Diego yedi yıl önce tahminen on yaşlarındayken Amazon ormanlarında bir belgesel ekibi tarafından ağır yaralı halde bulunmuştu. İlk başta orada yaşayan yerel kabilelerden birisinin çocuğu olduğu düşünülmüş ve civarda herhangi bir yerleşim yeri var mı diye günlerce arama çalışması yapılmıştı. Diego ise bu esnada Brezilyada bir hastanede yaşam mücadelesi veriyordu. Araştırmacıların ve hükümetin ortak yürüttüğü aramalar sonucu çocuğun bulunduğu yerde insan izine rastlanmamıştı. Diego’nun oraya nasıl geldiğini öğrenmenin tek yolu ölümle yaşam arasındaki ince çizgide yürüyordu.
Diego adını Arjantinli bir gazeteci bulmuştu. Kısa sürede bu isim benimsenmiş, televizyondaki haberlerde Diego olarak bahsedilmiş hatta #ormancocugudiego hashtagi günlerce dünya gündeminde kalmıştı.

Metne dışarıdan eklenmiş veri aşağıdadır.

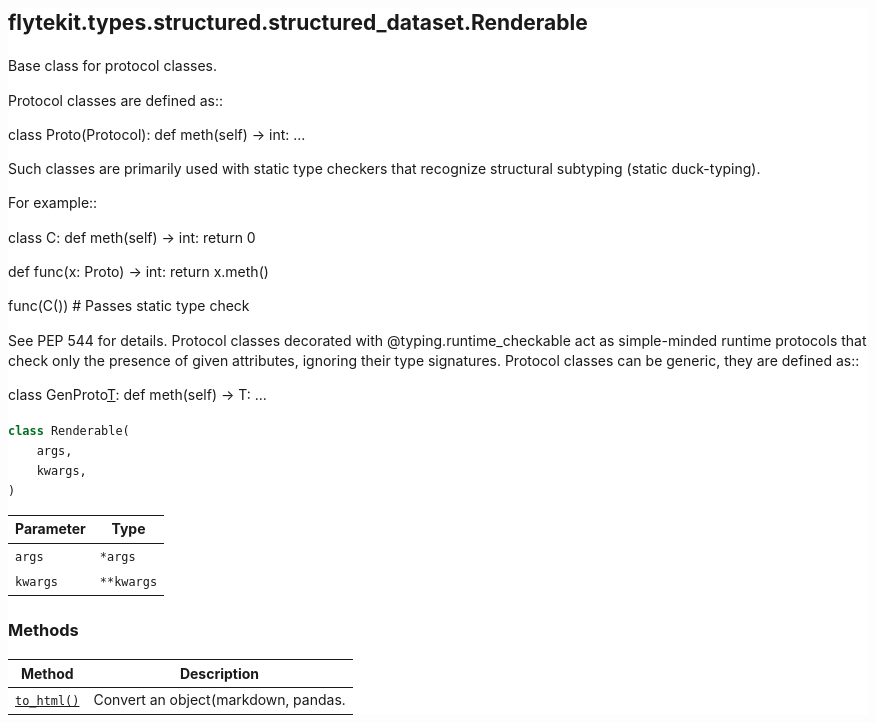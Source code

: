 ## flytekit.types.structured.structured_dataset.Renderable

Base class for protocol classes.

Protocol classes are defined as::

class Proto(Protocol):
def meth(self) -> int:
...

Such classes are primarily used with static type checkers that recognize
structural subtyping (static duck-typing).

For example::

class C:
def meth(self) -> int:
return 0

def func(x: Proto) -> int:
return x.meth()

func(C())  # Passes static type check

See PEP 544 for details. Protocol classes decorated with
@typing.runtime_checkable act as simple-minded runtime protocols that check
only the presence of given attributes, ignoring their type signatures.
Protocol classes can be generic, they are defined as::

class GenProto[T](Protocol):
def meth(self) -> T:
...


```python
class Renderable(
    args,
    kwargs,
)
```
| Parameter | Type |
|-|-|
| `args` | ``*args`` |
| `kwargs` | ``**kwargs`` |

### Methods

| Method | Description |
|-|-|
| [`to_html()`](#to_html) | Convert an object(markdown, pandas. |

Hastaneye kaldırılmasının ardından altı gün geçmişti. Doktorlar Diego’nun yüksek bir yerden düştüğünü düşünüyordu. Vücudundaki çok sayıda kırdığın yanı sıra iç kanaması da vardı. Diego beş gün yoğun bakımda kalmış altıncı gün ise normal bir odaya çıkabilmişti. Kan değerleri normal bir insandan farklıydı, bağışıklık sistemi çok zayıftı. Vücut gelişimi de normal çocuklardan farklı seyretmişti. Yaşıtlarına göre çok kaslı bir vücudu vardı. Bu bilgiler onun insanlardan izole bir şekilde ormanda büyüdüğü şeklinde yorumlansa da omurga gelişiminin normal olması hayvanlar tarafından büyütülmüş olma ihtimalini azaltıyordu ve ormanda bir yerlerde bir ailesi olabileceği ihtimali göz ardı edilmiyordu. Tüm bilim dünyasının gözü Diego’nun odasındaydı. Filoloji uzmanları, psikologlar gazeteciler hatta zoologlar bile dört gözle onun uyanmasını bekliyordu. Diego ise her şeyden habersiz ilk kez dört duvar arasında ve yapay ışıklar altında derin bir uykudaydı.
Altıncı günün sonunda uyanan Diego ilk olarak alçılarına ve serumuna saldırdı. Ancak hareket etmesine vücudundaki kırıklar ve polisler izin vermemişti. Diego bağırıyor ve anlamsız sesler çıkarıyordu. Ne korku içinde ağlıyor ve çevresine saldırmaya çalışıyordu. Kısa süre sonra gelen hemşire sakinleştirici iğne ile onu tekrar uyuttuğunda hâlâ gözlerinden yaşlar süzülüyordu.